Not the first skill you think of when you sign up for a fashion class but this one is designed to be different.

“Although I don’t have a problem with programs where everybody makes an apron, I treat my program differently,” said Zisfain.  

Eileen Capinha-Viadero came to the classroom after working in the fashion industry. The first thing she noticed was that students who are about to enter the real world didn’t know how to act professionally. 

“So I really made it a mission to teach them about how to be on the job,” said Capinha-Viadero.

Whatever that job might be. Students handle every stitch of the annual fashion show including set design, hair design, even publicity.  

“She encourages people to do what they are good at. She doesn’t put people in their own jobs. People choose their jobs based off what they excel in,” says Zisfain.  

The program, which Capinha-Viadero co-founded with another teach, Kathy West, is run like a business. In fact it includes a business, a thrift store called L-atelier, staffed by students and open to the public. Here they learn budgeting, retail skills and perhaps the most vital skill of all . . .  
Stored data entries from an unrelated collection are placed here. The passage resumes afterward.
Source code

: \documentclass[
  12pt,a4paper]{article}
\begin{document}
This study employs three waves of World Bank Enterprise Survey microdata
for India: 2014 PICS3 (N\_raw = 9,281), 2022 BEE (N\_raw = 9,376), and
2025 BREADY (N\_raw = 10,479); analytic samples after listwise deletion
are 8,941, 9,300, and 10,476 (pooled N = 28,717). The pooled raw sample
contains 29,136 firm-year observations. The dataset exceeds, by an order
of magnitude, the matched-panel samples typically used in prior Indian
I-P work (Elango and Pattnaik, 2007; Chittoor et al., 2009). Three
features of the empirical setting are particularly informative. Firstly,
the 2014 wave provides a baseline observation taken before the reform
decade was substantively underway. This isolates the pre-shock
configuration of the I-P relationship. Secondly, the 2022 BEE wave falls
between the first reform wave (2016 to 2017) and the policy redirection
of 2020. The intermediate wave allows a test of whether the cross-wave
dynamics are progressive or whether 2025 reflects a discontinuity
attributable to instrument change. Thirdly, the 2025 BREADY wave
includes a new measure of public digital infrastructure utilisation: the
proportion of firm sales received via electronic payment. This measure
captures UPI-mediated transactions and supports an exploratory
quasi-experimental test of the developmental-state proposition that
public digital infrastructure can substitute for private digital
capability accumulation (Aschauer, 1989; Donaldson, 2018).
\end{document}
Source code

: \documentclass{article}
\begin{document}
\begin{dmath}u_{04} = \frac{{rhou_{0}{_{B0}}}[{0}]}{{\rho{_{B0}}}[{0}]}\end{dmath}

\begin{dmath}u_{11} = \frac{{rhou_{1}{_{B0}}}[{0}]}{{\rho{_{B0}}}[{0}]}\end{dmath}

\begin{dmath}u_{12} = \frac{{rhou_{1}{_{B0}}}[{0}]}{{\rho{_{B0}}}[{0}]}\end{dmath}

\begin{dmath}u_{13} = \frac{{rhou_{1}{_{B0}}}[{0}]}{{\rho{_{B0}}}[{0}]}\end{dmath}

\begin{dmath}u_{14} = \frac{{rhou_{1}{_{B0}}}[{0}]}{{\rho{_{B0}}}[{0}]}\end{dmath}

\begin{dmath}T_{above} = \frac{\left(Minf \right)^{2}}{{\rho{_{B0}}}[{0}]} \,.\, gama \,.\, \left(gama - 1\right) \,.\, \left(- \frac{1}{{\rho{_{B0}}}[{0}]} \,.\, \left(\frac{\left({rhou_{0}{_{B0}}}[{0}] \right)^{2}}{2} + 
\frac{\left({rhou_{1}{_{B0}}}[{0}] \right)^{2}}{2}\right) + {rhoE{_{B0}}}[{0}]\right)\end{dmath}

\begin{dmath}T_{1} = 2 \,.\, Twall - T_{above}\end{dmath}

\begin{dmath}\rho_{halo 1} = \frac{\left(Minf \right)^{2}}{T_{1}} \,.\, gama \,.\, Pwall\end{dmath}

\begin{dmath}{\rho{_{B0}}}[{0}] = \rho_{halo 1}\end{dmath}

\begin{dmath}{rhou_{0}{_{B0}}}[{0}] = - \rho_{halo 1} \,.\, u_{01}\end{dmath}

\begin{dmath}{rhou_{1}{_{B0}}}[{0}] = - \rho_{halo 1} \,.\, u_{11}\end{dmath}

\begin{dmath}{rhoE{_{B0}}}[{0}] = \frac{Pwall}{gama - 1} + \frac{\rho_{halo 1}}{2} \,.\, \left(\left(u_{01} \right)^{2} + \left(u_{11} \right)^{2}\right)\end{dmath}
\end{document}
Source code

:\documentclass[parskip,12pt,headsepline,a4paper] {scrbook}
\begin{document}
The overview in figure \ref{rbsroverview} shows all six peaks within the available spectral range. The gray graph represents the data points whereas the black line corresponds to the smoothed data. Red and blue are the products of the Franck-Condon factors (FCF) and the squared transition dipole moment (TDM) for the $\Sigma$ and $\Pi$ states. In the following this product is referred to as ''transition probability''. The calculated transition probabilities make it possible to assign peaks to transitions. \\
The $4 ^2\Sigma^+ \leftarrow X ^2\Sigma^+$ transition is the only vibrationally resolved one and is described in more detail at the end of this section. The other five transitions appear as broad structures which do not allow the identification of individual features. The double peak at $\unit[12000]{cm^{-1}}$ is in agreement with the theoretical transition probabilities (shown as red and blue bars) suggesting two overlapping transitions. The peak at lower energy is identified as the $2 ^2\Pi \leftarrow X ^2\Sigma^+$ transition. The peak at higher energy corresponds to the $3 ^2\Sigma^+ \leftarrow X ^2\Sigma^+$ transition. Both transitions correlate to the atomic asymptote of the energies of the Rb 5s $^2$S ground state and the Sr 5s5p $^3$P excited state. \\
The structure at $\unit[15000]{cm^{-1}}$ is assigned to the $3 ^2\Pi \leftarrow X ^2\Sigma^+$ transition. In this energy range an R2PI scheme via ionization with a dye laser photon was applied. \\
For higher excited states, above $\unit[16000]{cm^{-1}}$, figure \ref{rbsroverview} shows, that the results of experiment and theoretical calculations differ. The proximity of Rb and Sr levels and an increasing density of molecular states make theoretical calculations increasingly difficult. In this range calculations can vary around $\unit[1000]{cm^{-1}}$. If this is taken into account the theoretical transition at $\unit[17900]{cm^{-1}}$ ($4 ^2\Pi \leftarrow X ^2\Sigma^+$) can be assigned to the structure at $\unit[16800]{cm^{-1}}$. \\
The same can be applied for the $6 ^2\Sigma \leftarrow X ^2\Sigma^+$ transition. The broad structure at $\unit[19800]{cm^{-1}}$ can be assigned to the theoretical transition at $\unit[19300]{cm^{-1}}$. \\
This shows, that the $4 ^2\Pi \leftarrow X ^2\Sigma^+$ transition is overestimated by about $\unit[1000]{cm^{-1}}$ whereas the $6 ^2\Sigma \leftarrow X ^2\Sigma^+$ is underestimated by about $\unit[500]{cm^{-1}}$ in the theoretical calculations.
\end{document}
“How to collaborate so that they could be ready for the real world, and business, not just the fashion world, but any business that they could go on,” said Capinha-Viadero. 

Her class is a Regional Occupational Program and it’s open to students of all abilities. No matter their background or talents, she has the same big designs for them.

“I want them to be able to take care of themselves when they graduate. That’s the most important thing,” says Capinha-Viadero.

“She’s like the fashion mother. She’s constantly making her kids grow and leave the nest and do great things,” says Zisfain.

All while weaving in the skills she taught them along the way.